Half of us couldn't imagine a life without email, a new survey has found. And it's not teenagers who are the worst addicts, but 30 to 40-year-olds.

Some 50 per cent of 25 to 34-year-olds said they wouldn't be able to live without email, while 44 per cent of 35 to 44-year-olds said the same,. That's according to a study commissioned by software form Nasstar . The corresponding number for teenagers was 41 per cent.

People living in the South East of England are the most reliant upon email, with 43 per cent of people saying it was vital to them. In Wales, only 34 per cent agreed.

More women than men said they would feel lost without email access; 41 per cent compared to 38 per cent of men.

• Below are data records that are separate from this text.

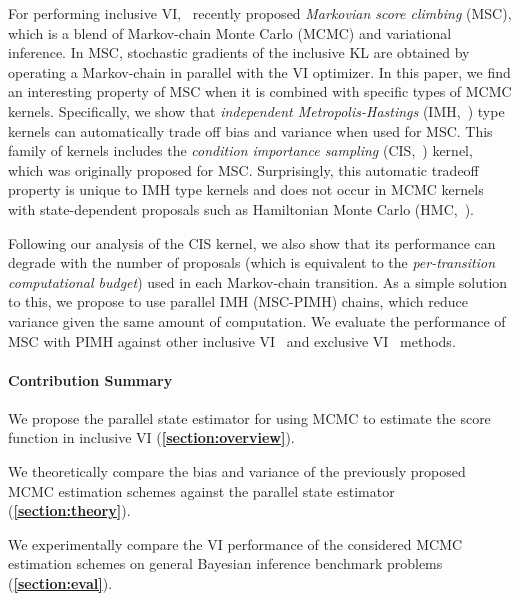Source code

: For performing inclusive VI,~\citet{NEURIPS2020_b2070693, pmlr-v124-ou20a} recently proposed \textit{Markovian score climbing} (MSC), which is a blend of Markov-chain Monte Carlo (MCMC) and variational inference.
In MSC, stochastic gradients of the inclusive KL are obtained by operating a Markov-chain in parallel with the VI optimizer.
In this paper, we find an interesting property of MSC when it is combined with specific types of MCMC kernels.
Specifically, we show that \textit{independent Metropolis-Hastings} (IMH,~\citealt{robert_monte_2004}) type kernels can automatically trade off bias and variance when used for MSC.
This family of kernels includes the \textit{condition importance sampling} (CIS,~\citealt{NEURIPS2020_b2070693}) kernel, which was originally proposed for MSC.
Surprisingly, this automatic tradeoff property is unique to IMH type kernels and does not occur in MCMC kernels with state-dependent proposals such as Hamiltonian Monte Carlo (HMC,~\citealt{duane_hybrid_1987, neal_mcmc_2011, betancourt_conceptual_2017}).

Following our analysis of the CIS kernel, we also show that its performance can degrade with the number of proposals (which is equivalent to the \textit{per-transition computational budget}) used in each Markov-chain transition.
As a simple solution to this, we propose to use parallel IMH (MSC-PIMH) chains, which reduce variance given the same amount of computation.
We evaluate the performance of MSC with PIMH against other inclusive VI~\citep{DBLP:journals/corr/BornscheinB14, NEURIPS2020_b2070693} and exclusive VI~\citep{pmlr-v33-ranganath14, JMLR:v18:16-107} methods.

\vspace{-0.1in}
\paragraph{Contribution Summary}
\begin{enumerate*}[label=\textbf{(\roman*)}]
\item We propose the parallel state estimator for using MCMC to estimate the score function in inclusive VI (\textbf{\cref{section:overview}}).
\item We theoretically compare the bias and variance of the previously proposed MCMC estimation schemes against the parallel state estimator (\textbf{\cref{section:theory}}).
\item We experimentally compare the VI performance of the considered MCMC estimation schemes on general Bayesian inference benchmark problems (\textbf{\cref{section:eval}}).
\end{enumerate*}

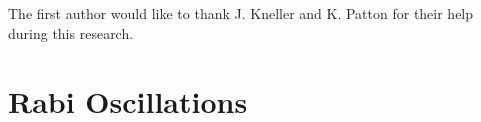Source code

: \documentclass[%
reprint,
 amsmath,amssymb,
 prd,
]{revtex4-1}
\begin{document}
The first author would like to thank J. Kneller and K. Patton for their help during this research. 









\appendix


\section{\label{sec:rabi-oscillations}Rabi Oscillations}

\end{document}
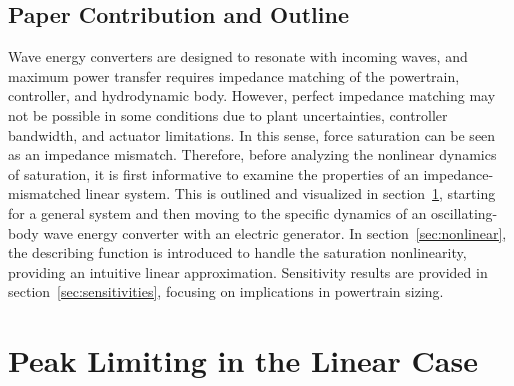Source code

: \documentclass{ifacconf}
\begin{document}
\subsection{Paper Contribution and Outline}
Wave energy converters are designed to resonate with incoming waves, and maximum power transfer requires impedance matching of the powertrain, controller, and hydrodynamic body. However, perfect impedance matching may not be possible in some conditions due to plant uncertainties, controller bandwidth, and actuator limitations. In this sense, force saturation can be seen as an impedance mismatch. Therefore, before analyzing the nonlinear dynamics of saturation, it is first informative to examine the properties of an impedance-mismatched linear system. This is outlined and visualized in section~\ref{sec:linear}, starting for a general system and then moving to the specific dynamics of an oscillating-body wave energy converter with an electric generator. In section~\ref{sec:nonlinear}, the describing function is introduced to handle the saturation nonlinearity, providing an intuitive linear approximation. Sensitivity results are provided in section~\ref{sec:sensitivities}, focusing on implications in powertrain sizing.

\section{Peak Limiting in the Linear Case}\label{sec:linear}
\end{document}
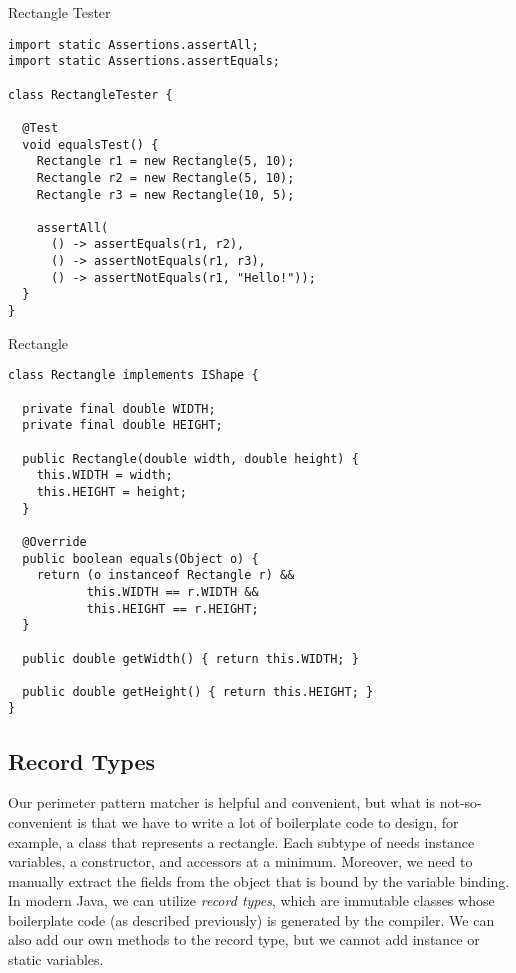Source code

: \begin{verbnobox}[\footnotesize]
\begin{verbnobox}[\footnotesize]
\begin{cl}[]{Rectangle Tester}
\begin{lstlisting}[language=MyJava]
import static Assertions.assertAll;
import static Assertions.assertEquals;

class RectangleTester {

  @Test
  void equalsTest() {
    Rectangle r1 = new Rectangle(5, 10);
    Rectangle r2 = new Rectangle(5, 10);
    Rectangle r3 = new Rectangle(10, 5);

    assertAll(
      () -> assertEquals(r1, r2),
      () -> assertNotEquals(r1, r3),
      () -> assertNotEquals(r1, "Hello!"));
  }
}
\end{lstlisting}
\end{cl}

\begin{cl}[]{Rectangle}
\begin{lstlisting}[language=MyJava]
class Rectangle implements IShape {

  private final double WIDTH;
  private final double HEIGHT;

  public Rectangle(double width, double height) {
    this.WIDTH = width;
    this.HEIGHT = height;
  }

  @Override
  public boolean equals(Object o) {
    return (o instanceof Rectangle r) &&
           this.WIDTH == r.WIDTH &&
           this.HEIGHT == r.HEIGHT;
  }

  public double getWidth() { return this.WIDTH; }

  public double getHeight() { return this.HEIGHT; }
}
\end{lstlisting}
\end{cl}


\subsection*{Record Types}

Our perimeter pattern matcher is helpful and convenient, but what is not-so-convenient is that we have to write a lot of boilerplate code to design, for example, a class that represents a rectangle. Each subtype of  needs instance variables, a constructor, and accessors at a minimum. Moreover, we need to manually extract the fields from the object that is bound by the variable binding. In modern Java, we can utilize \textit{record types}, which are immutable classes whose boilerplate code (as described previously) is generated by the compiler. We can also add our own methods to the record type, but we cannot add instance or static variables.


\end{verbnobox}
\end{verbnobox}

First mobile phones, now email addiction

This strong need to keep in touch via email will fuel the growing use of mobile phone-based email solutions, Nasstar believes.

"The first wave was the mobile phone, and many of us would admit we rely on our mobile and can't remember how we ever survived without it. This poll shows that the next phase is the growth of mobile email," said Charles Black, chief executive of Nasstar.

Black pointed towards some important differences among younger and older mobile users. "While teenagers are passionate about their mobile phones and texting in particular, the older generations are relying more and more on e-mail because of its use in a business capacity.

"Thirty and 40-somethings have fitted email into their busy lives as a vital form of communication. It's not restricted by time, you can email at in the middle of the night without disturbing anyone. And now [since the emergence of the BlackBerry and other smartphones and PDAs] it's no longer restricted by location."

Some 700 people took part in the survey.